Басня, подлинный плод массового народного творчества, — более острое, выразительное и обоснованное выражение протеста, чем те глухие намеки, которые лишь изредка ремесленник мог позволить себе внести в орнамент расписанного им изразца или выкованного его подручным медного кувшина.
Басни создавались всеми народами. Басни создавались и, живя века, передавались всеми народами. Передавались они от одного народа к другому, проходя в последовательных переводах тысячи и тысячи верст, от далеких берегов Инда и Ганга до площади перед великолепным, возвышающимся над Сеной собором Парижской богоматери, передавались в виде отдельных рассказов и в виде целых сборников, объединенных в соответствии с мировоззрением лучших умов своего времени.
Такие сборники сложились и в Армении под пером умершего в 1213 г. Мхитара Гоша и в середине XIII в. под пером и в горячей речи блестящего проповедника и борца за правду Вардана Айгекца.
Многие из этих басен вошли в переводах в обиход Грузии, влившись в грузинский фольклор. Многие вошли в арабском переводе в обиход арабов, открыв тем самым себе путь и на далекий Запад.
Уже в XI в. пером выдающегося историка Аристакеса Ластивертца (Ластивертского), иерарха и преданного сына армянской церкви, запечатлены были горькие мысли и об упадке нравственного уровня духовенства, и о не в меру разросшемся нечестии (читай: освобождении из-под церковного гнета) и о разврате (читай: повидимому, выходе из-под опеки духовенства) его современников в Армении.
Тяжелые времена уже за столетие до Аристакеса наступили в Армении для господствовавшей церкви. Умножились и неимоверно возросли по количеству приверженцев секты, в том числе и такие, которые донесли до X в., про-
несли черев кровавый для них XI в. свои еретические учения, несмотря на клеймение их приверженцев каленым железом, несмотря на разрушение и сожжение по велениям Григория Магистра многих сотен сел, изгнание тысяч и тысяч людей и нестерпимые пытки. Несмотря на все это, эти еретики пронесли через XI в. и, уйдя в сокровенные народные массы, разнесли свою армянскую ересь (как она называется в русских летописях) — павликианство — и на север от Кавказского хребта, и на запад — на Балканы, и далее в центральную Европу.
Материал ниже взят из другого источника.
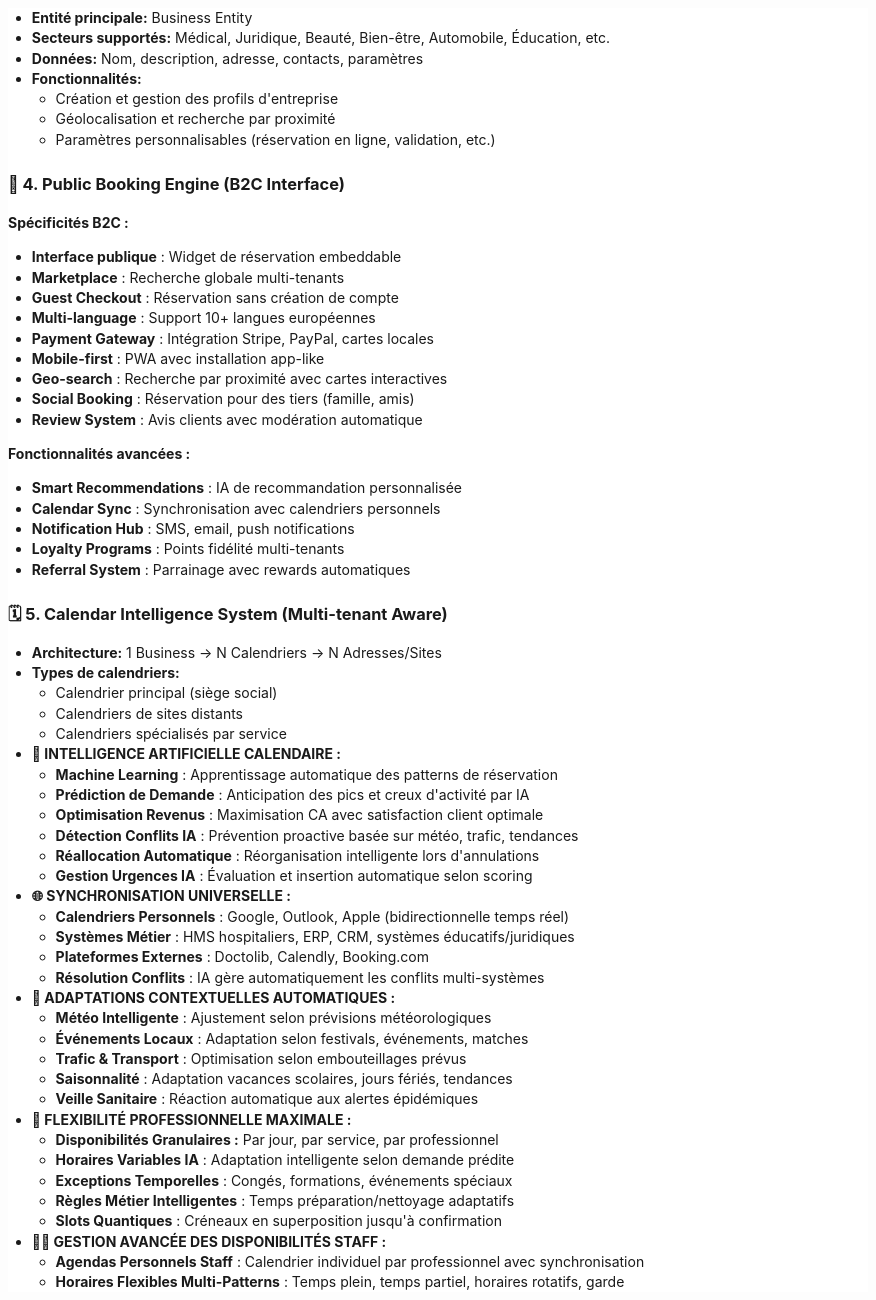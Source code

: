 - **Entité principale:** Business Entity
- **Secteurs supportés:** Médical, Juridique, Beauté, Bien-être, Automobile, Éducation, etc.
- **Données:** Nom, description, adresse, contacts, paramètres
- **Fonctionnalités:**
  - Création et gestion des profils d'entreprise
  - Géolocalisation et recherche par proximité
  - Paramètres personnalisables (réservation en ligne, validation, etc.)

### **🎯 4. Public Booking Engine (B2C Interface)**

**Spécificités B2C :**

- **Interface publique** : Widget de réservation embeddable
- **Marketplace** : Recherche globale multi-tenants
- **Guest Checkout** : Réservation sans création de compte
- **Multi-language** : Support 10+ langues européennes
- **Payment Gateway** : Intégration Stripe, PayPal, cartes locales
- **Mobile-first** : PWA avec installation app-like
- **Geo-search** : Recherche par proximité avec cartes interactives
- **Social Booking** : Réservation pour des tiers (famille, amis)
- **Review System** : Avis clients avec modération automatique

**Fonctionnalités avancées :**

- **Smart Recommendations** : IA de recommandation personnalisée
- **Calendar Sync** : Synchronisation avec calendriers personnels
- **Notification Hub** : SMS, email, push notifications
- **Loyalty Programs** : Points fidélité multi-tenants
- **Referral System** : Parrainage avec rewards automatiques

### **🗓️ 5. Calendar Intelligence System (Multi-tenant Aware)**

- **Architecture:** 1 Business → N Calendriers → N Adresses/Sites
- **Types de calendriers:**
  - Calendrier principal (siège social)
  - Calendriers de sites distants
  - Calendriers spécialisés par service
- **🧠 INTELLIGENCE ARTIFICIELLE CALENDAIRE :**
  - **Machine Learning** : Apprentissage automatique des patterns de réservation
  - **Prédiction de Demande** : Anticipation des pics et creux d'activité par IA
  - **Optimisation Revenus** : Maximisation CA avec satisfaction client optimale
  - **Détection Conflits IA** : Prévention proactive basée sur météo, trafic, tendances
  - **Réallocation Automatique** : Réorganisation intelligente lors d'annulations
  - **Gestion Urgences IA** : Évaluation et insertion automatique selon scoring
- **🌐 SYNCHRONISATION UNIVERSELLE :**
  - **Calendriers Personnels** : Google, Outlook, Apple (bidirectionnelle temps réel)
  - **Systèmes Métier** : HMS hospitaliers, ERP, CRM, systèmes éducatifs/juridiques
  - **Plateformes Externes** : Doctolib, Calendly, Booking.com
  - **Résolution Conflits** : IA gère automatiquement les conflits multi-systèmes
- **🎯 ADAPTATIONS CONTEXTUELLES AUTOMATIQUES :**
  - **Météo Intelligente** : Ajustement selon prévisions météorologiques
  - **Événements Locaux** : Adaptation selon festivals, événements, matches
  - **Trafic & Transport** : Optimisation selon embouteillages prévus
  - **Saisonnalité** : Adaptation vacances scolaires, jours fériés, tendances
  - **Veille Sanitaire** : Réaction automatique aux alertes épidémiques
- **🎯 FLEXIBILITÉ PROFESSIONNELLE MAXIMALE :**
  - **Disponibilités Granulaires :** Par jour, par service, par professionnel
  - **Horaires Variables IA** : Adaptation intelligente selon demande prédite
  - **Exceptions Temporelles** : Congés, formations, événements spéciaux
  - **Règles Métier Intelligentes** : Temps préparation/nettoyage adaptatifs
  - **Slots Quantiques** : Créneaux en superposition jusqu'à confirmation
- **👨‍💼 GESTION AVANCÉE DES DISPONIBILITÉS STAFF :**
  - **Agendas Personnels Staff** : Calendrier individuel par professionnel avec synchronisation
  - **Horaires Flexibles Multi-Patterns** : Temps plein, temps partiel, horaires rotatifs, garde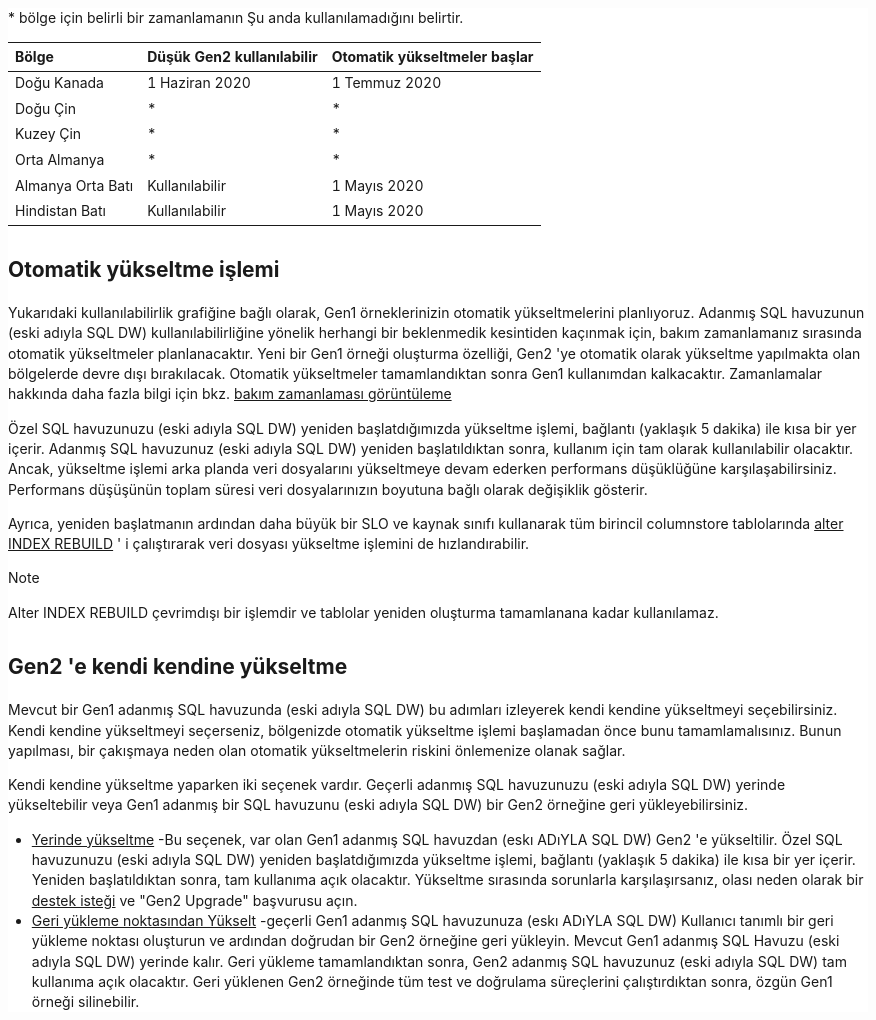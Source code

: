 \* bölge için belirli bir zamanlamanın Şu anda kullanılamadığını belirtir.

| **Bölge** | **Düşük Gen2 kullanılabilir** | **Otomatik yükseltmeler başlar** |
|:--- |:--- |:--- |
| Doğu Kanada |1 Haziran 2020 |1 Temmuz 2020 |
| Doğu Çin |\* |\* |
| Kuzey Çin |\* |\* |
| Orta Almanya |\* |\* |
| Almanya Orta Batı |Kullanılabilir |1 Mayıs 2020 |
| Hindistan Batı |Kullanılabilir |1 Mayıs 2020  |

## <a name="automatic-upgrade-process"></a>Otomatik yükseltme işlemi

Yukarıdaki kullanılabilirlik grafiğine bağlı olarak, Gen1 örneklerinizin otomatik yükseltmelerini planlıyoruz. Adanmış SQL havuzunun (eski adıyla SQL DW) kullanılabilirliğine yönelik herhangi bir beklenmedik kesintiden kaçınmak için, bakım zamanlamanız sırasında otomatik yükseltmeler planlanacaktır. Yeni bir Gen1 örneği oluşturma özelliği, Gen2 'ye otomatik olarak yükseltme yapılmakta olan bölgelerde devre dışı bırakılacak. Otomatik yükseltmeler tamamlandıktan sonra Gen1 kullanımdan kalkacaktır. Zamanlamalar hakkında daha fazla bilgi için bkz. [bakım zamanlaması görüntüleme](maintenance-scheduling.md#view-a-maintenance-schedule)

Özel SQL havuzunuzu (eski adıyla SQL DW) yeniden başlatdığımızda yükseltme işlemi, bağlantı (yaklaşık 5 dakika) ile kısa bir yer içerir.  Adanmış SQL havuzunuz (eski adıyla SQL DW) yeniden başlatıldıktan sonra, kullanım için tam olarak kullanılabilir olacaktır. Ancak, yükseltme işlemi arka planda veri dosyalarını yükseltmeye devam ederken performans düşüklüğüne karşılaşabilirsiniz. Performans düşüşünün toplam süresi veri dosyalarınızın boyutuna bağlı olarak değişiklik gösterir.

Ayrıca, yeniden başlatmanın ardından daha büyük bir SLO ve kaynak sınıfı kullanarak tüm birincil columnstore tablolarında [alter INDEX REBUILD](sql-data-warehouse-tables-index.md) ' i çalıştırarak veri dosyası yükseltme işlemini de hızlandırabilir.

> [!NOTE]
> Alter INDEX REBUILD çevrimdışı bir işlemdir ve tablolar yeniden oluşturma tamamlanana kadar kullanılamaz.

## <a name="self-upgrade-to-gen2"></a>Gen2 'e kendi kendine yükseltme

Mevcut bir Gen1 adanmış SQL havuzunda (eski adıyla SQL DW) bu adımları izleyerek kendi kendine yükseltmeyi seçebilirsiniz. Kendi kendine yükseltmeyi seçerseniz, bölgenizde otomatik yükseltme işlemi başlamadan önce bunu tamamlamalısınız. Bunun yapılması, bir çakışmaya neden olan otomatik yükseltmelerin riskini önlemenize olanak sağlar.

Kendi kendine yükseltme yaparken iki seçenek vardır.  Geçerli adanmış SQL havuzunuzu (eski adıyla SQL DW) yerinde yükseltebilir veya Gen1 adanmış bir SQL havuzunu (eski adıyla SQL DW) bir Gen2 örneğine geri yükleyebilirsiniz.

- [Yerinde yükseltme](upgrade-to-latest-generation.md) -Bu seçenek, var olan Gen1 adanmış SQL havuzdan (eskı ADıYLA SQL DW) Gen2 'e yükseltilir. Özel SQL havuzunuzu (eski adıyla SQL DW) yeniden başlatdığımızda yükseltme işlemi, bağlantı (yaklaşık 5 dakika) ile kısa bir yer içerir.  Yeniden başlatıldıktan sonra, tam kullanıma açık olacaktır. Yükseltme sırasında sorunlarla karşılaşırsanız, olası neden olarak bir [destek isteği](sql-data-warehouse-get-started-create-support-ticket.md) ve "Gen2 Upgrade" başvurusu açın.
- [Geri yükleme noktasından Yükselt](sql-data-warehouse-restore-points.md) -geçerli Gen1 adanmış SQL havuzunuza (eskı ADıYLA SQL DW) Kullanıcı tanımlı bir geri yükleme noktası oluşturun ve ardından doğrudan bir Gen2 örneğine geri yükleyin. Mevcut Gen1 adanmış SQL Havuzu (eski adıyla SQL DW) yerinde kalır. Geri yükleme tamamlandıktan sonra, Gen2 adanmış SQL havuzunuz (eski adıyla SQL DW) tam kullanıma açık olacaktır.  Geri yüklenen Gen2 örneğinde tüm test ve doğrulama süreçlerini çalıştırdıktan sonra, özgün Gen1 örneği silinebilir.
Многие из этих ересей сохранили среди всех этих испытаний элементы языческих верований, т. е. элементы тех философских учений, которые попеременно изничтожались и византийской православной церковью, и церковью армянской, и престолом сасанидского «царя царей», поскольку в основе этих учений лежали чаяния о достижении равенства и равноправия людей, общности имущества, общности и общедоступности жизненных благ.
Учение Маздака, обманутого вместе со своими последователями лживой и коварной политикой сасанидского царя Кавада и его преемника Хосрова Ануширвана, и ересь сирийского христианина Барсомы, впервые добившегося некоторых прав хотя бы для двух старших ремесленных цехов, несмотря на истребление последователей этих учений уже на грани VI в., продолжали жить в Армении, как и в других смежных странах.
Знаменательно, что в XI в. последователями одной из этих сект явились, как сообщает Аристакес Ластивертский, армянский князь и его сестры, поделившие свои земельные владения с крестьянами в те дни и в тех местах, где неожиданному ночному поруганию подверглись священные изображения креста.
Трудно было бы доказать, что все испытанные этим князем преследования и мытарства были вызваны именно
надругательством над крестом, низвержением крестных камней, в подстрекательстве к чему он не был уличен, а не раздачей им и его сестрами своего имущества крестьянам.
В числе других «великих грехов» многим из этих сектантов ставилось в вину последование языческим верованиям — поклонение солнцу, и жила тревога о том, не осталась ли в окружающей армянской среде, несмотря на всю строгость розыска и всю суровость кар, на весь жар от пламени пожаров, истреблявших поселения нечестивых еретиков, несмотря на все меры, принятые сынами правоверной церкви и облаченными в рясу и носящими воинский доспех и княжескую повязку на рукаве, с епископским ли перстнем на пальце или с княжеским перстнем и печатью, — не осталось ли еще нечестивых солнцепоклонников.
Вот почему звучит как уличающее свидетельство, но уличающее не еретика, а скорее инквизитора, замечательная басня Мхитара о солнечном цветке, сжатая, немногословная, изумительная по своей четкости и по своей внутренней правдивости (28).